= Lucy Alexa Heathcote Currie =

Lucy Alexa Heathcote Currie (28 January 1868 – 19 December 1957) was a medical-missionary midwife and nurse as well as an education missionary. She was an influential figure in the missionary healthcare community, contributing to midwifery and women's healthcare in India as part of the Church Missionary Society (CMS). Currie served as an example of the combination of healthcare, education, and missionary work during the late 19th and early 20th centuries.

== Early life ==

=== Personal life ===
Lucy Alexa Heathcote Currie was born on January 28, 1868, in Shahjahanpur, Bengal, India, to Robert George Currie and Fanny Catherine Ouseley. She was baptized on April 4, 1868, in the same town. She came from a prominent family: her grandfather, Sir Frederick Currie, served as the Foreign Secretary of State for India's government and as the Governor of Punjab. Her father was an English cricketer.

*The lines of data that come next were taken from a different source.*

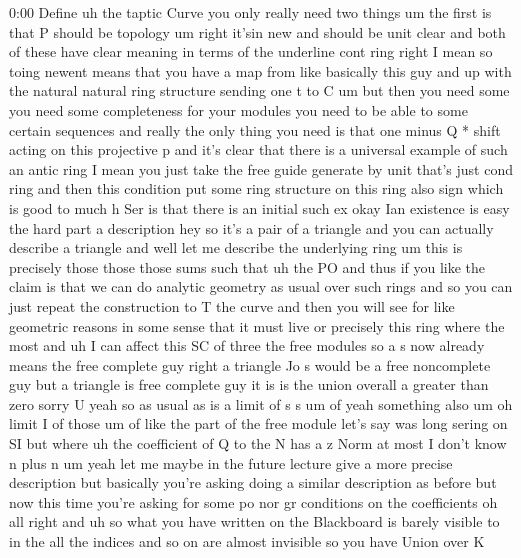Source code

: \begin{unfinished}{0:00}
Define  uh  the  taptic
Curve
you  only  really  need  two
things
um  the  first  is  that  P  should  be
topology
um  right  it'sin  new  and  should  be  unit
clear  and  both  of  these  have  clear
meaning  in  terms  of  the  underline  cont
ring  right  I  mean  so  toing  newent  means
that  you  have  a  map  from  like  basically
this  guy  and  up  with  the
natural  natural  ring  structure
sending  one  t  to  C
um
but  then  you  need  some  you  need  some
completeness  for  your  modules  you  need
to  be  able  to  some  certain  sequences  and
really  the  only  thing  you  need  is  that
one  minus  Q  *
shift  acting  on  this  projective
p
and  it's  clear  that  there  is  a  universal
example  of  such  an  antic  ring  I  mean  you
just  take  the  free  guide  generate  by
unit  that's  just  cond  ring  and  then  this
condition  put  some  ring  structure  on
this
ring  also  sign  which  is
good  to
much
h
Ser  is  that  there  is  an  initial  such  ex
okay  Ian  existence  is  easy  the  hard  part
a
description  hey  so  it's  a  pair  of  a
triangle
and  you  can  actually  describe  a
triangle  and  well  let  me  describe  the
underlying  ring  um  this  is  precisely
those
those  those
sums  such  that  uh
the
PO  and  thus  if
you  like  the  claim  is  that  we  can  do
analytic  geometry  as  usual  over  such
rings
and  so  you  can  just  repeat  the
construction  to  T  the  curve  and  then  you
will  see  for  like  geometric  reasons  in
some  sense  that  it  must  live  or
precisely  this  ring  where  the
most  and  uh  I  can  affect  this  SC  of
three  the  free  modules  so  a  s  now
already  means  the  free  complete  guy
right  a  triangle  Jo  s  would  be  a  free
noncomplete  guy  but  a  triangle  is  free
complete
guy  it  is
is  the  union  overall  a  greater  than  zero
sorry  U  yeah  so  as  usual  as  is  a  limit
of
s
s
um
of  yeah  something
also
um  oh
limit
I
of  those
um  of  like  the  part  of  the
free  module  let's  say  was  long  sering  on
SI  but  where
uh  the
coefficient  of  Q  to  the
N  has  a  z
Norm  at
most  I  don't  know  n  plus
n
um  yeah  let  me  maybe  in  the  future
lecture  give  a  more  precise  description
but  basically  you're  asking  doing  a
similar  description  as  before  but  now
this  time  you're  asking  for  some  po  nor
gr  conditions  on  the
coefficients  oh  all  right  and
uh  so  what  you  have  written  on  the
Blackboard  is  barely  visible  to  in  the
all  the  indices  and  so  on  are  almost
invisible  so  you  have  Union  over  K

\end{unfinished}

On January 19, 1895, Currie married Dr. John Orlando Summerhayes, a fellow missionary and physician in India. The couple continued their missionary work in Punjab, raising a family of eight children (two sons and six daughters).

=== Education ===
Currie received her early education in India before pursuing nursing and midwifery training at Princess Helena College in Ealing, London, England.

== Mission work ==
At the age of 25, in 1893, Currie was accepted as an honorary missionary to the Punjab and Sindh Mission of the Church Missionary Society (CMS), stationed at Tarn Taran, India.

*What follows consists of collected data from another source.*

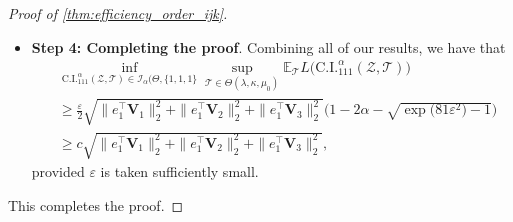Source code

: \documentclass[10pt]{article}
\newcommand{\0}{{\mathbf{0}}}
\newcommand{\1}{{\mathbf{1}}}
\renewcommand{\t}{^{\top}}
\newcommand{\eps}{\varepsilon}
\begin{document}
\begin{proof}[Proof of \cref{thm:efficiency_order_ijk}]
\begin{itemize}
\begin{align*}
     &\geq \eps \sqrt{\| e_1 \t \mathbf{V}_1 \|_2^2 + \| e_1 \t \mathbf{V}_2 \|_2^2 +\| e_1 \t \mathbf{V}_3 \|_2^2}.
\end{align*}
In addition, we recall that we have assumed that $\mathcal{T}$ was selected such that
\begin{align*}
    \sqrt{\| e_1 \t \mathbf{V}_1 \|_2^2 + \| e_1 \t \mathbf{V}_2 \|_2^2 +\| e_1 \t \mathbf{V}_3 \|_2^2} &\geq C \mu_0 \frac{r_{\max}^{3/2} \kappa}{\lambda \sqrt{p_{\min}}},
\end{align*}
which is possible whenever $\lambda \geq C_0 r_{\max} \kappa$, which holds under the assumption $\lambda \geq C_0 \kappa \sqrt{p_{\max} }$ and the assumption $r_{\max} \leq p_{\min}^{1/2}$. Therefore,
\begin{align*}
    | \mathcal{T}_{ijk} - \mathcal{\bar T}_{ijk} | %
    &\geq \frac{\eps}{2} \sqrt{\| e_1 \t \mathbf{V}_1 \|_2^2 + \| e_1 \t \mathbf{V}_2 \|_2^2 +\| e_1 \t \mathbf{V}_3 \|_2^2}.
\end{align*}
    \item \textbf{Step 4: Completing the proof}.
    Combining all of our results, we have that
    \begin{align*}
          &\inf_{\mathrm{C.I.}^{\alpha}_{111} (\mathcal{Z},\mathcal{T}) \in \mathcal{I}_{\alpha}(\Theta,\{1,1,1\}} \sup_{\mathcal{T} \in \Theta(\lambda,\kappa,\mu_0)} \mathbb{E}_{\mathcal{T}} L\big( \mathrm{C.I.}_{111}^{\alpha}(\mathcal{Z},\mathcal{T}) \big)\\
          &\geq \frac{\eps}{2}\sqrt{\| e_1 \t \mathbf{V}_1 \|_2^2 + \| e_1 \t \mathbf{V}_2 \|_2^2 +\| e_1 \t \mathbf{V}_3 \|_2^2}  \big( 1 - 2 \alpha - \sqrt{\exp\bigg(81 \eps^2 \bigg) - 1} \big) \\
          &\geq c \sqrt{\| e_1 \t \mathbf{V}_1 \|_2^2 + \| e_1 \t \mathbf{V}_2 \|_2^2 +\| e_1 \t \mathbf{V}_3 \|_2^2},
    \end{align*}
    provided $\eps$ is taken sufficiently small. 
\end{itemize}
This completes the proof.    
\end{proof}

%
%
%
\end{document}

Currie's work in Tarn Taran was part of a broader CMS project to provide healthcare and education in remote and underprivileged parts of India. She worked with other missionaries to promote health and Christianity, focusing on empowering women and improving maternal health outcomes.

Currie retired in 1906.

=== Published work ===
Currie L (compiler). Missionary Birthday Book, Religious Tract Society, 1894. A collection of daily scripture, hymns, and missionary history events.

== Death ==
Currie died on December 19, 1957, in Sussex, England, at the age of 89.